Copy the first line of the entries below and every line after it through the line containing "XML element reference](control-xml-element-reference.md)". Do not include pictures.

☆ ☆ ☆ ☆

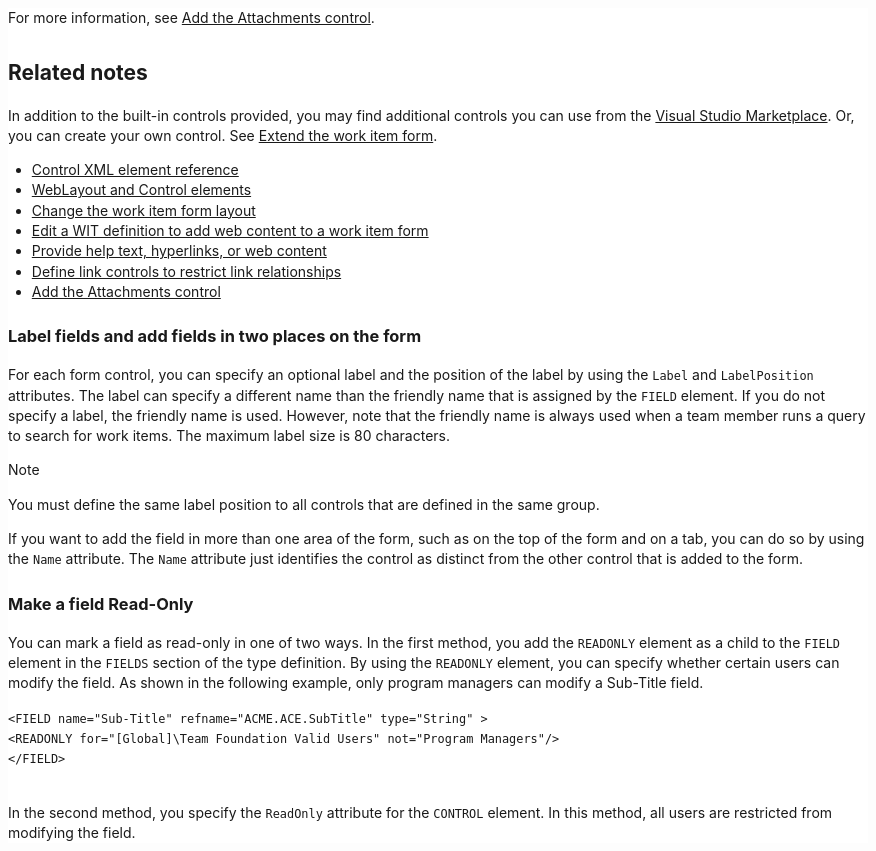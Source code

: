 For more information, see [Add the Attachments control](add-the-attachments-control.md).

  
## Related notes

<a name="custom"></a> 
In addition to the built-in controls provided, you may find additional controls you can use from the [Visual Studio Marketplace](https://marketplace.visualstudio.com/search?target=VSTS&category=Plan%20and%20track&sortBy=Downloads). Or, you can create your own control. See [Extend the work item form](/team-services/integrate/extensions/develop/add-workitem-extension). 


-  [Control XML element reference](control-xml-element-reference.md)    
-  [WebLayout and Control elements](weblayout-xml-elements.md)     
-  [Change the work item form layout](change-work-item-form-layout.md)   
-  [Edit a WIT definition to add web content to a work item form](edit-wit-definition-add-web-content-form.md)
-  [Provide help text, hyperlinks, or web content](provide-help-text-hyperlinks-web-content-form.md)   
-  [Define link controls to restrict link relationships](define-link-controls.md)   
-  [Add the Attachments control](add-the-attachments-control.md)  
 
 

<a name="Labeling">  </a> 
###  Label fields and add fields in two places on the form  
 For each form control, you can specify an optional label and the position of the label by using the `Label` and `LabelPosition` attributes. The label can specify a different name than the friendly name that is assigned by the `FIELD` element. If you do not specify a label, the friendly name is used. However, note that the friendly name is always used when a team member runs a query to search for work items. The maximum label size is 80 characters.  
  
> [!NOTE]  
> You must define the same label position to all controls that are defined in the same group.  
  
If you want to add the field in more than one area of the form, such as on the top of the form and on a tab, you can do so by using the `Name` attribute. The `Name` attribute just identifies the control as distinct from the other control that is added to the form.  
  
<a name="ReadOnly"></a> 
### Make a field Read-Only  
You can mark a field as read-only in one of two ways. In the first method, you add the `READONLY` element as a child to the `FIELD` element in the `FIELDS` section of the type definition. By using the `READONLY` element, you can specify whether certain users can modify the field. As shown in the following example, only program managers can modify a Sub-Title field.  
  
```  
<FIELD name="Sub-Title" refname="ACME.ACE.SubTitle" type="String" >  
<READONLY for="[Global]\Team Foundation Valid Users" not="Program Managers"/>  
</FIELD>  
  
```  
 
In the second method, you specify the `ReadOnly` attribute for the `CONTROL` element. In this method, all users are restricted from modifying the field.  
  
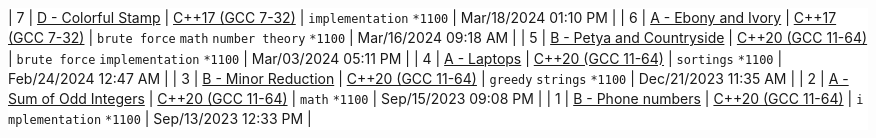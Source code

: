 | 7 | [D - Colorful Stamp](https://codeforces.com/contest/1669/problem/D) | [C++17 (GCC 7-32)](https://codeforces.com/contest/1669/submission/252037085) | `implementation` `*1100` | Mar/18/2024 01:10 PM |
| 6 | [A - Ebony and Ivory](https://codeforces.com/contest/633/problem/A) | [C++17 (GCC 7-32)](https://codeforces.com/contest/633/submission/251603075) | `brute force` `math` `number theory` `*1100` | Mar/16/2024 09:18 AM |
| 5 | [B - Petya and Countryside](https://codeforces.com/contest/66/problem/B) | [C++20 (GCC 11-64)](https://codeforces.com/contest/66/submission/249450414) | `brute force` `implementation` `*1100` | Mar/03/2024 05:11 PM |
| 4 | [A - Laptops](https://codeforces.com/contest/456/problem/A) | [C++20 (GCC 11-64)](https://codeforces.com/contest/456/submission/248001879) | `sortings` `*1100` | Feb/24/2024 12:47 AM |
| 3 | [B - Minor Reduction](https://codeforces.com/contest/1626/problem/B) | [C++20 (GCC 11-64)](https://codeforces.com/contest/1626/submission/238214844) | `greedy` `strings` `*1100` | Dec/21/2023 11:35 AM |
| 2 | [A - Sum of Odd Integers](https://codeforces.com/contest/1327/problem/A) | [C++20 (GCC 11-64)](https://codeforces.com/contest/1327/submission/223501592) | `math` `*1100` | Sep/15/2023 09:08 PM |
| 1 | [B - Phone numbers](https://codeforces.com/contest/25/problem/B) | [C++20 (GCC 11-64)](https://codeforces.com/contest/25/submission/223173459) | `implementation` `*1100` | Sep/13/2023 12:33 PM |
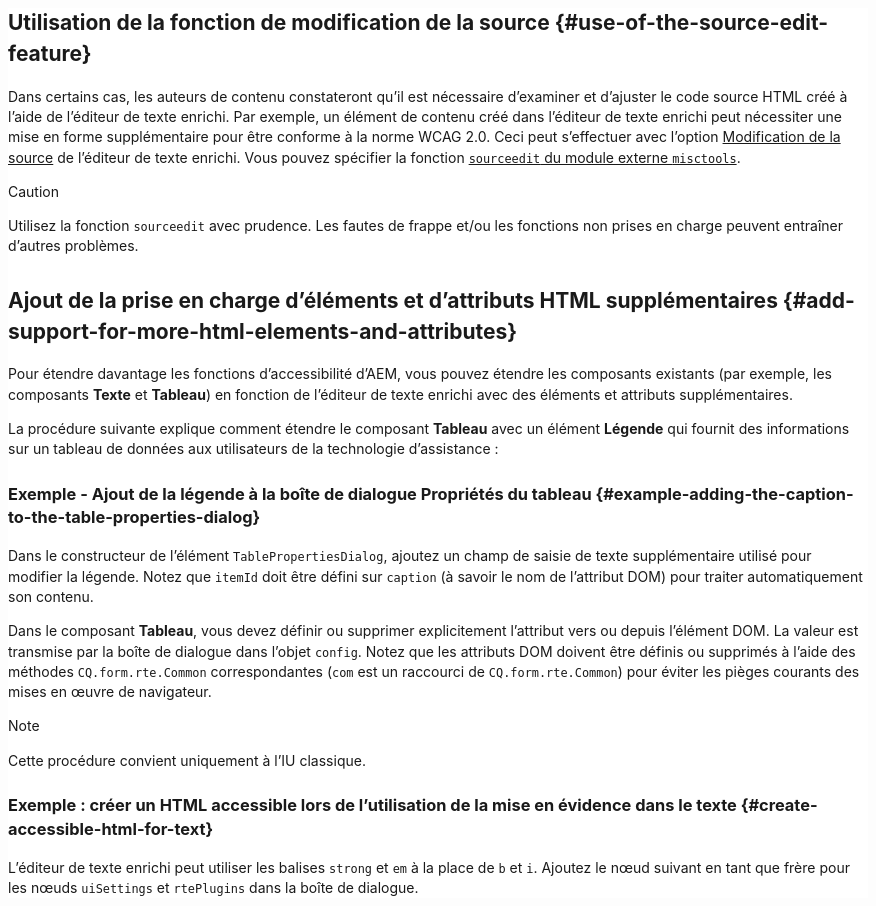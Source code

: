## Utilisation de la fonction de modification de la source {#use-of-the-source-edit-feature}

Dans certains cas, les auteurs de contenu constateront qu’il est nécessaire d’examiner et d’ajuster le code source HTML créé à l’aide de l’éditeur de texte enrichi. Par exemple, un élément de contenu créé dans l’éditeur de texte enrichi peut nécessiter une mise en forme supplémentaire pour être conforme à la norme WCAG 2.0. Ceci peut s’effectuer avec l’option [Modification de la source](/help/sites-administering/rich-text-editor.md#aboutplugins) de l’éditeur de texte enrichi. Vous pouvez spécifier la fonction [`sourceedit` du module externe `misctools`](/help/sites-administering/rich-text-editor.md#aboutplugins).

>[!CAUTION]
>
>Utilisez la fonction `sourceedit` avec prudence. Les fautes de frappe et/ou les fonctions non prises en charge peuvent entraîner d’autres problèmes.

## Ajout de la prise en charge d’éléments et d’attributs HTML supplémentaires {#add-support-for-more-html-elements-and-attributes}

Pour étendre davantage les fonctions d’accessibilité d’AEM, vous pouvez étendre les composants existants (par exemple, les composants **Texte** et **Tableau**) en fonction de l’éditeur de texte enrichi avec des éléments et attributs supplémentaires.

La procédure suivante explique comment étendre le composant **Tableau** avec un élément **Légende** qui fournit des informations sur un tableau de données aux utilisateurs de la technologie d’assistance :

### Exemple - Ajout de la légende à la boîte de dialogue Propriétés du tableau {#example-adding-the-caption-to-the-table-properties-dialog}

Dans le constructeur de l’élément `TablePropertiesDialog`, ajoutez un champ de saisie de texte supplémentaire utilisé pour modifier la légende. Notez que `itemId` doit être défini sur `caption` (à savoir le nom de l’attribut DOM) pour traiter automatiquement son contenu.

Dans le composant **Tableau**, vous devez définir ou supprimer explicitement l’attribut vers ou depuis l’élément DOM. La valeur est transmise par la boîte de dialogue dans l’objet `config`. Notez que les attributs DOM doivent être définis ou supprimés à l’aide des méthodes `CQ.form.rte.Common` correspondantes (`com` est un raccourci de `CQ.form.rte.Common`) pour éviter les pièges courants des mises en œuvre de navigateur.

>[!NOTE]
>
>Cette procédure convient uniquement à l’IU classique.

### Exemple : créer un HTML accessible lors de l’utilisation de la mise en évidence dans le texte {#create-accessible-html-for-text}

L’éditeur de texte enrichi peut utiliser les balises `strong` et `em` à la place de `b` et `i`. Ajoutez le nœud suivant en tant que frère pour les nœuds `uiSettings` et `rtePlugins` dans la boîte de dialogue.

☆ ☆ ☆ ☆

### [Solution for this problem]
Source code

: For more information, see [Add the Attachments control](add-the-attachments-control.md).

  
## Related notes

<a name="custom"></a> 
In addition to the built-in controls provided, you may find additional controls you can use from the [Visual Studio Marketplace](https://marketplace.visualstudio.com/search?target=VSTS&category=Plan%20and%20track&sortBy=Downloads). Or, you can create your own control. See [Extend the work item form](/team-services/integrate/extensions/develop/add-workitem-extension). 


-  [Control XML element reference](control-xml-element-reference.md)    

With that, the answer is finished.